→ **BRIEF**
Search the data below for the word "because" and copy each line that holds it.

→ **DATA SUPPLIED**
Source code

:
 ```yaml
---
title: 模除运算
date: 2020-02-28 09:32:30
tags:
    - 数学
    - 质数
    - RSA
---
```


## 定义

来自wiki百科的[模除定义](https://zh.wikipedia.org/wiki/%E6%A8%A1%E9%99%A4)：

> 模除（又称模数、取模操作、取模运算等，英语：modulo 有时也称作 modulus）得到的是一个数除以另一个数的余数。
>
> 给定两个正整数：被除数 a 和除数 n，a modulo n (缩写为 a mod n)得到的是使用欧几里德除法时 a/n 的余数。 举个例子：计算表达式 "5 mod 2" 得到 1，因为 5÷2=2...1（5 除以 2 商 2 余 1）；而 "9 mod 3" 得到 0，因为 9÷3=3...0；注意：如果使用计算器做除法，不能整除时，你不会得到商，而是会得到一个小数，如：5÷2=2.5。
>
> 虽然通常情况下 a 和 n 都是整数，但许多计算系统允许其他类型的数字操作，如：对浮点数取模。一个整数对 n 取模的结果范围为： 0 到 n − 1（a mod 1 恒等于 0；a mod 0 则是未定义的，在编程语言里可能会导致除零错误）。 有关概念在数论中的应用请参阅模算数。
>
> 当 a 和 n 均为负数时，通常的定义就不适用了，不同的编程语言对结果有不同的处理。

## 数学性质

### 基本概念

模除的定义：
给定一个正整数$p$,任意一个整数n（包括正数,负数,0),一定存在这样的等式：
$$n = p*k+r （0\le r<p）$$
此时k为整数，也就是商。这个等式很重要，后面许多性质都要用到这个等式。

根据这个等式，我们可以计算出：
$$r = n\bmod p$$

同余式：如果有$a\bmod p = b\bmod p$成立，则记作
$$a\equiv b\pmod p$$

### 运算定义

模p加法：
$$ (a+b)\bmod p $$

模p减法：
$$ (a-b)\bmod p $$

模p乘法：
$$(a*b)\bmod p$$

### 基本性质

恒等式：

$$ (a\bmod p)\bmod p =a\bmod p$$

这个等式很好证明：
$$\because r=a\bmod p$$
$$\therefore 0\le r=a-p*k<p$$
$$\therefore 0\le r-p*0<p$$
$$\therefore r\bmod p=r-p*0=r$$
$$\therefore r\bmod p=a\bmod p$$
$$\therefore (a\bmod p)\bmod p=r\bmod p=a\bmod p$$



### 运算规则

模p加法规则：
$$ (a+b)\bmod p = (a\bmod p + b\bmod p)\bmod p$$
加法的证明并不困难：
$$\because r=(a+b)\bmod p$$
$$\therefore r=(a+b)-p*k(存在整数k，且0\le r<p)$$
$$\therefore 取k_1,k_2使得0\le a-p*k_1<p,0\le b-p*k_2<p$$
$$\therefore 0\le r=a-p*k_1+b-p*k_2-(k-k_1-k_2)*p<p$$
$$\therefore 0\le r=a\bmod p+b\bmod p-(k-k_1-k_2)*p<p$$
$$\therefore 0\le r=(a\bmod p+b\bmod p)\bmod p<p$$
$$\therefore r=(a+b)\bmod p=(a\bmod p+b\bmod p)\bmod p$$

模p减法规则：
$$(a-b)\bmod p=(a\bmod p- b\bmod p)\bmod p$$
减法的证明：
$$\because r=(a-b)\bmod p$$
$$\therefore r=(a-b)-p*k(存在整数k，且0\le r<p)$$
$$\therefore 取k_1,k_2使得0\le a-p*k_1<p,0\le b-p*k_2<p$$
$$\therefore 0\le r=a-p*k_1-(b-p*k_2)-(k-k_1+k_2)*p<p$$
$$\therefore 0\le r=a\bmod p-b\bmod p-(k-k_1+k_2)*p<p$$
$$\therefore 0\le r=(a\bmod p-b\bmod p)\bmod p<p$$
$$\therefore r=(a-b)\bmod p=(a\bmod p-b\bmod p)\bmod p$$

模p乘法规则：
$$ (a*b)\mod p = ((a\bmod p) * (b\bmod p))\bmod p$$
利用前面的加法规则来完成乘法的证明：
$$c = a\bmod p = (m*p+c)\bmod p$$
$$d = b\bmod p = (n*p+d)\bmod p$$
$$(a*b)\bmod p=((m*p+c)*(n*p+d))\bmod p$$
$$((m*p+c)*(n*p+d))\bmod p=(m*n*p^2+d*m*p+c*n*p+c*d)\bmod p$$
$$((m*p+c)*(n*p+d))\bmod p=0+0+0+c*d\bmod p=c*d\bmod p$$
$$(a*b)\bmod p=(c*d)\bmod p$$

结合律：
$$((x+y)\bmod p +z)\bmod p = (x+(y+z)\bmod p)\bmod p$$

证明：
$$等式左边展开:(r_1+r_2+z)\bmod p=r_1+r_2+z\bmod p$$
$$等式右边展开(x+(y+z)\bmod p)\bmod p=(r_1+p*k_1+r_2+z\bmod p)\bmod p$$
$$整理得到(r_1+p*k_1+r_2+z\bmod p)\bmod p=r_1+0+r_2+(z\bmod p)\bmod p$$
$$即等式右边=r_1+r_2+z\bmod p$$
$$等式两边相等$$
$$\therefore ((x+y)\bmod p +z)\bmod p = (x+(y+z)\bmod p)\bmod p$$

→ **RESULT OF THIS EXERCISE**
$$\because r=a\bmod p$$
$$\because r=(a+b)\bmod p$$
$$\because r=(a-b)\bmod p$$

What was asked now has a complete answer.